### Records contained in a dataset
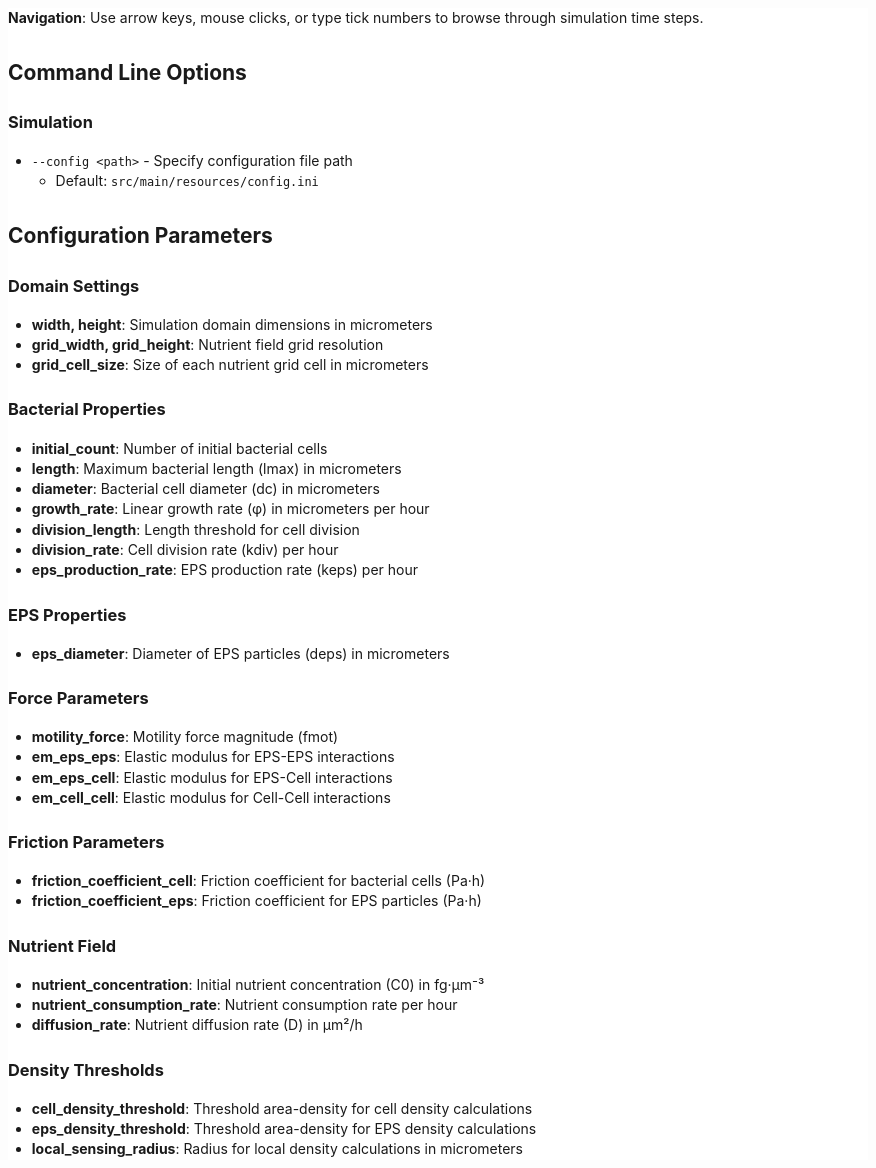 **Navigation**: Use arrow keys, mouse clicks, or type tick numbers to browse through simulation time steps.

## Command Line Options

### Simulation
- `--config <path>` - Specify configuration file path
  - Default: `src/main/resources/config.ini`

## Configuration Parameters

### Domain Settings
- **width, height**: Simulation domain dimensions in micrometers
- **grid_width, grid_height**: Nutrient field grid resolution
- **grid_cell_size**: Size of each nutrient grid cell in micrometers

### Bacterial Properties
- **initial_count**: Number of initial bacterial cells
- **length**: Maximum bacterial length (lmax) in micrometers
- **diameter**: Bacterial cell diameter (dc) in micrometers
- **growth_rate**: Linear growth rate (φ) in micrometers per hour
- **division_length**: Length threshold for cell division
- **division_rate**: Cell division rate (kdiv) per hour
- **eps_production_rate**: EPS production rate (keps) per hour

### EPS Properties
- **eps_diameter**: Diameter of EPS particles (deps) in micrometers

### Force Parameters
- **motility_force**: Motility force magnitude (fmot)
- **em_eps_eps**: Elastic modulus for EPS-EPS interactions
- **em_eps_cell**: Elastic modulus for EPS-Cell interactions
- **em_cell_cell**: Elastic modulus for Cell-Cell interactions

### Friction Parameters
- **friction_coefficient_cell**: Friction coefficient for bacterial cells (Pa·h)
- **friction_coefficient_eps**: Friction coefficient for EPS particles (Pa·h)

### Nutrient Field
- **nutrient_concentration**: Initial nutrient concentration (C0) in fg·μm⁻³
- **nutrient_consumption_rate**: Nutrient consumption rate per hour
- **diffusion_rate**: Nutrient diffusion rate (D) in μm²/h

### Density Thresholds
- **cell_density_threshold**: Threshold area-density for cell density calculations
- **eps_density_threshold**: Threshold area-density for EPS density calculations
- **local_sensing_radius**: Radius for local density calculations in micrometers
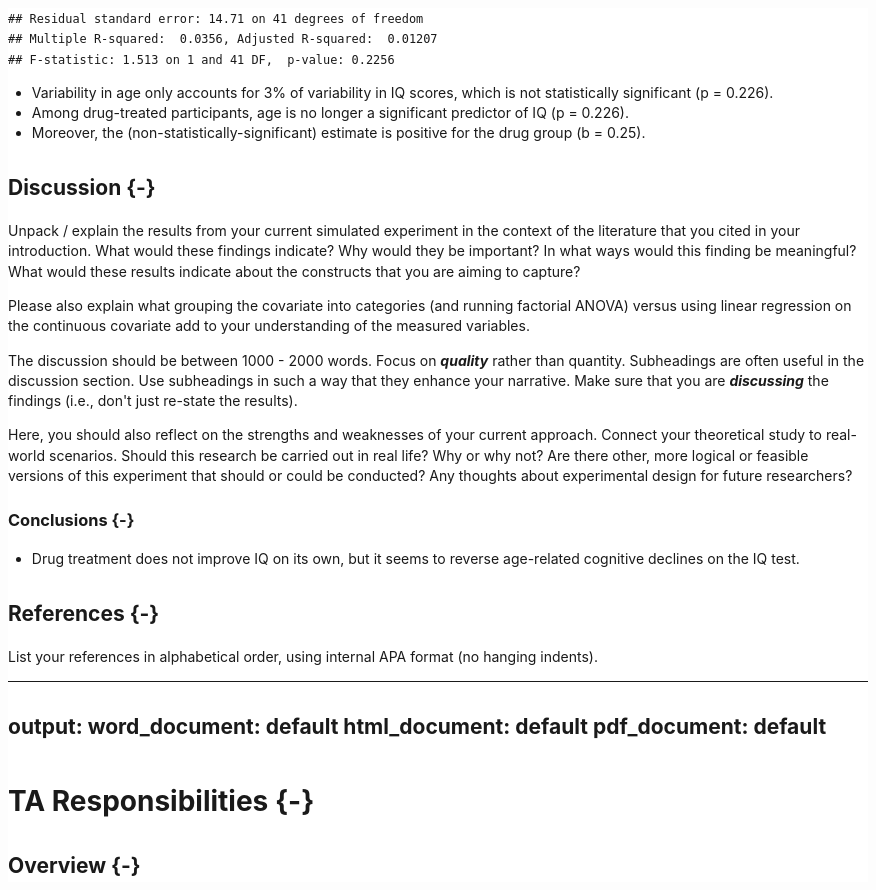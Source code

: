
 ```
## Residual standard error: 14.71 on 41 degrees of freedom
## Multiple R-squared:  0.0356,	Adjusted R-squared:  0.01207 
## F-statistic: 1.513 on 1 and 41 DF,  p-value: 0.2256
```

- Variability in age only accounts for 3% of variability in IQ scores, which is not statistically significant (p = 0.226). 
- Among drug-treated participants, age is no longer a significant predictor of IQ (p = 0.226). 
- Moreover, the (non-statistically-significant) estimate is positive for the drug group (b = 0.25).

## Discussion  {-}

Unpack / explain the results from your current simulated experiment in the context of the literature that you cited in your introduction. What would these findings indicate? Why would they be important? In what ways would this finding be meaningful? What would these results indicate about the constructs that you are aiming to capture?

Please also explain what grouping the covariate into categories (and running factorial ANOVA) versus using linear regression on the continuous covariate add to your understanding of the measured variables. 

The discussion should be between 1000 - 2000 words. Focus on ***quality*** rather than quantity. Subheadings are often useful in the discussion section. Use subheadings in such a way that they enhance your narrative. Make sure that you are ***discussing*** the findings (i.e., don't just re-state the results). 

Here, you should also reflect on the strengths and weaknesses of your current approach. Connect your theoretical study to real-world scenarios. Should this research be carried out in real life? Why or why not? Are there other, more logical or feasible versions of this experiment that should or could be conducted? Any thoughts about experimental design for future researchers?  

### Conclusions  {-}

- Drug treatment does not improve IQ on its own, but it seems to reverse age-related cognitive declines on the IQ test. 

## References  {-}

List your references in alphabetical order, using internal APA format (no hanging indents).



---
output:
  word_document: default
  html_document: default
  pdf_document: default
---

# TA Responsibilities {-}

## Overview {-}
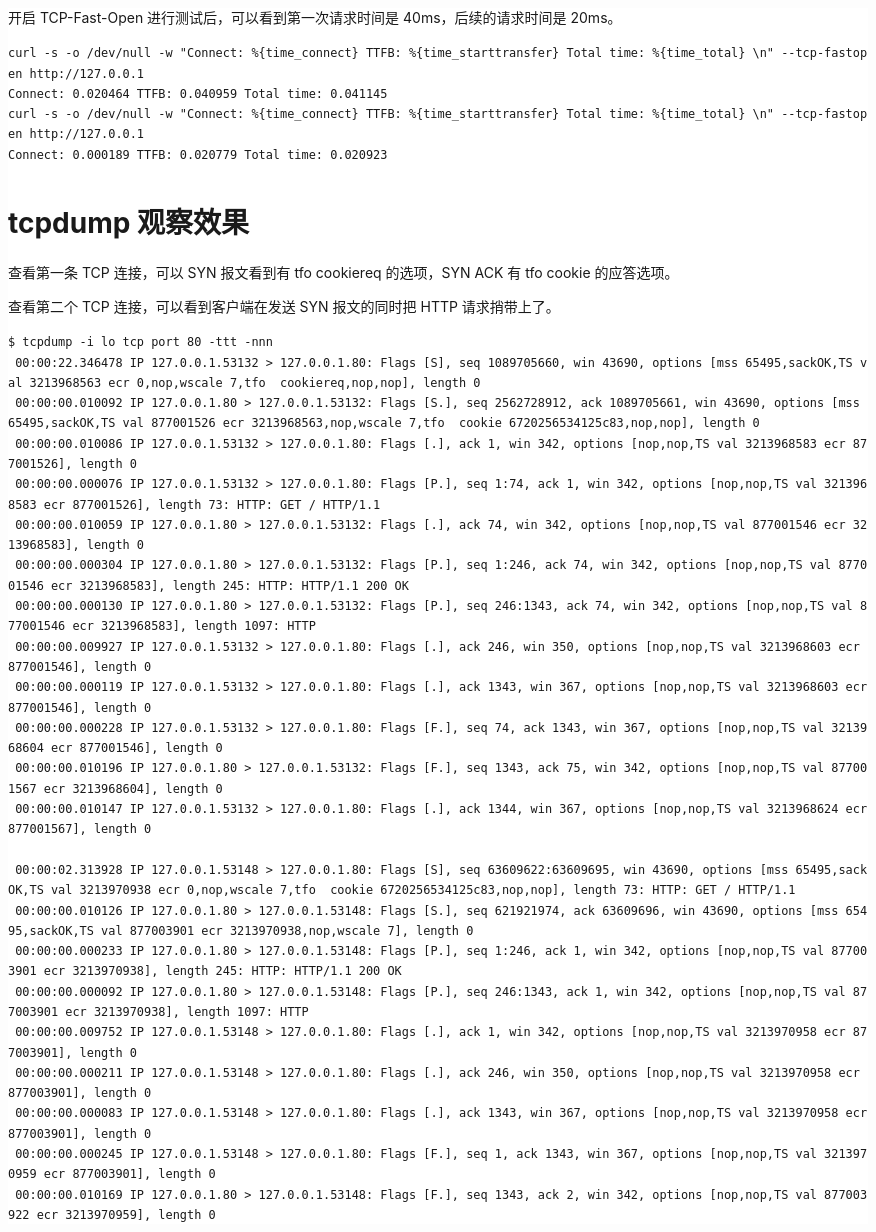 开启 TCP-Fast-Open 进行测试后，可以看到第一次请求时间是 40ms，后续的请求时间是 20ms。

```shell
curl -s -o /dev/null -w "Connect: %{time_connect} TTFB: %{time_starttransfer} Total time: %{time_total} \n" --tcp-fastopen http://127.0.0.1
Connect: 0.020464 TTFB: 0.040959 Total time: 0.041145
curl -s -o /dev/null -w "Connect: %{time_connect} TTFB: %{time_starttransfer} Total time: %{time_total} \n" --tcp-fastopen http://127.0.0.1  
Connect: 0.000189 TTFB: 0.020779 Total time: 0.020923 
```

# tcpdump 观察效果

查看第一条 TCP 连接，可以 SYN 报文看到有 tfo cookiereq 的选项，SYN ACK 有 tfo cookie 的应答选项。

查看第二个 TCP 连接，可以看到客户端在发送 SYN 报文的同时把 HTTP 请求捎带上了。

```shell
$ tcpdump -i lo tcp port 80 -ttt -nnn
 00:00:22.346478 IP 127.0.0.1.53132 > 127.0.0.1.80: Flags [S], seq 1089705660, win 43690, options [mss 65495,sackOK,TS val 3213968563 ecr 0,nop,wscale 7,tfo  cookiereq,nop,nop], length 0
 00:00:00.010092 IP 127.0.0.1.80 > 127.0.0.1.53132: Flags [S.], seq 2562728912, ack 1089705661, win 43690, options [mss 65495,sackOK,TS val 877001526 ecr 3213968563,nop,wscale 7,tfo  cookie 6720256534125c83,nop,nop], length 0
 00:00:00.010086 IP 127.0.0.1.53132 > 127.0.0.1.80: Flags [.], ack 1, win 342, options [nop,nop,TS val 3213968583 ecr 877001526], length 0
 00:00:00.000076 IP 127.0.0.1.53132 > 127.0.0.1.80: Flags [P.], seq 1:74, ack 1, win 342, options [nop,nop,TS val 3213968583 ecr 877001526], length 73: HTTP: GET / HTTP/1.1
 00:00:00.010059 IP 127.0.0.1.80 > 127.0.0.1.53132: Flags [.], ack 74, win 342, options [nop,nop,TS val 877001546 ecr 3213968583], length 0
 00:00:00.000304 IP 127.0.0.1.80 > 127.0.0.1.53132: Flags [P.], seq 1:246, ack 74, win 342, options [nop,nop,TS val 877001546 ecr 3213968583], length 245: HTTP: HTTP/1.1 200 OK
 00:00:00.000130 IP 127.0.0.1.80 > 127.0.0.1.53132: Flags [P.], seq 246:1343, ack 74, win 342, options [nop,nop,TS val 877001546 ecr 3213968583], length 1097: HTTP
 00:00:00.009927 IP 127.0.0.1.53132 > 127.0.0.1.80: Flags [.], ack 246, win 350, options [nop,nop,TS val 3213968603 ecr 877001546], length 0
 00:00:00.000119 IP 127.0.0.1.53132 > 127.0.0.1.80: Flags [.], ack 1343, win 367, options [nop,nop,TS val 3213968603 ecr 877001546], length 0
 00:00:00.000228 IP 127.0.0.1.53132 > 127.0.0.1.80: Flags [F.], seq 74, ack 1343, win 367, options [nop,nop,TS val 3213968604 ecr 877001546], length 0
 00:00:00.010196 IP 127.0.0.1.80 > 127.0.0.1.53132: Flags [F.], seq 1343, ack 75, win 342, options [nop,nop,TS val 877001567 ecr 3213968604], length 0
 00:00:00.010147 IP 127.0.0.1.53132 > 127.0.0.1.80: Flags [.], ack 1344, win 367, options [nop,nop,TS val 3213968624 ecr 877001567], length 0

 00:00:02.313928 IP 127.0.0.1.53148 > 127.0.0.1.80: Flags [S], seq 63609622:63609695, win 43690, options [mss 65495,sackOK,TS val 3213970938 ecr 0,nop,wscale 7,tfo  cookie 6720256534125c83,nop,nop], length 73: HTTP: GET / HTTP/1.1
 00:00:00.010126 IP 127.0.0.1.80 > 127.0.0.1.53148: Flags [S.], seq 621921974, ack 63609696, win 43690, options [mss 65495,sackOK,TS val 877003901 ecr 3213970938,nop,wscale 7], length 0
 00:00:00.000233 IP 127.0.0.1.80 > 127.0.0.1.53148: Flags [P.], seq 1:246, ack 1, win 342, options [nop,nop,TS val 877003901 ecr 3213970938], length 245: HTTP: HTTP/1.1 200 OK
 00:00:00.000092 IP 127.0.0.1.80 > 127.0.0.1.53148: Flags [P.], seq 246:1343, ack 1, win 342, options [nop,nop,TS val 877003901 ecr 3213970938], length 1097: HTTP
 00:00:00.009752 IP 127.0.0.1.53148 > 127.0.0.1.80: Flags [.], ack 1, win 342, options [nop,nop,TS val 3213970958 ecr 877003901], length 0
 00:00:00.000211 IP 127.0.0.1.53148 > 127.0.0.1.80: Flags [.], ack 246, win 350, options [nop,nop,TS val 3213970958 ecr 877003901], length 0
 00:00:00.000083 IP 127.0.0.1.53148 > 127.0.0.1.80: Flags [.], ack 1343, win 367, options [nop,nop,TS val 3213970958 ecr 877003901], length 0
 00:00:00.000245 IP 127.0.0.1.53148 > 127.0.0.1.80: Flags [F.], seq 1, ack 1343, win 367, options [nop,nop,TS val 3213970959 ecr 877003901], length 0
 00:00:00.010169 IP 127.0.0.1.80 > 127.0.0.1.53148: Flags [F.], seq 1343, ack 2, win 342, options [nop,nop,TS val 877003922 ecr 3213970959], length 0
```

### TASK TO CARRY OUT
Scan the records above, then copy out each line that mentions "TTFB".

### OUTPUT FOR THIS TASK
curl -s -o /dev/null -w "Connect: %{time_connect} TTFB: %{time_starttransfer} Total time: %{time_total} \n" --tcp-fastopen http://127.0.0.1
Connect: 0.020464 TTFB: 0.040959 Total time: 0.041145
curl -s -o /dev/null -w "Connect: %{time_connect} TTFB: %{time_starttransfer} Total time: %{time_total} \n" --tcp-fastopen http://127.0.0.1  
Connect: 0.000189 TTFB: 0.020779 Total time: 0.020923 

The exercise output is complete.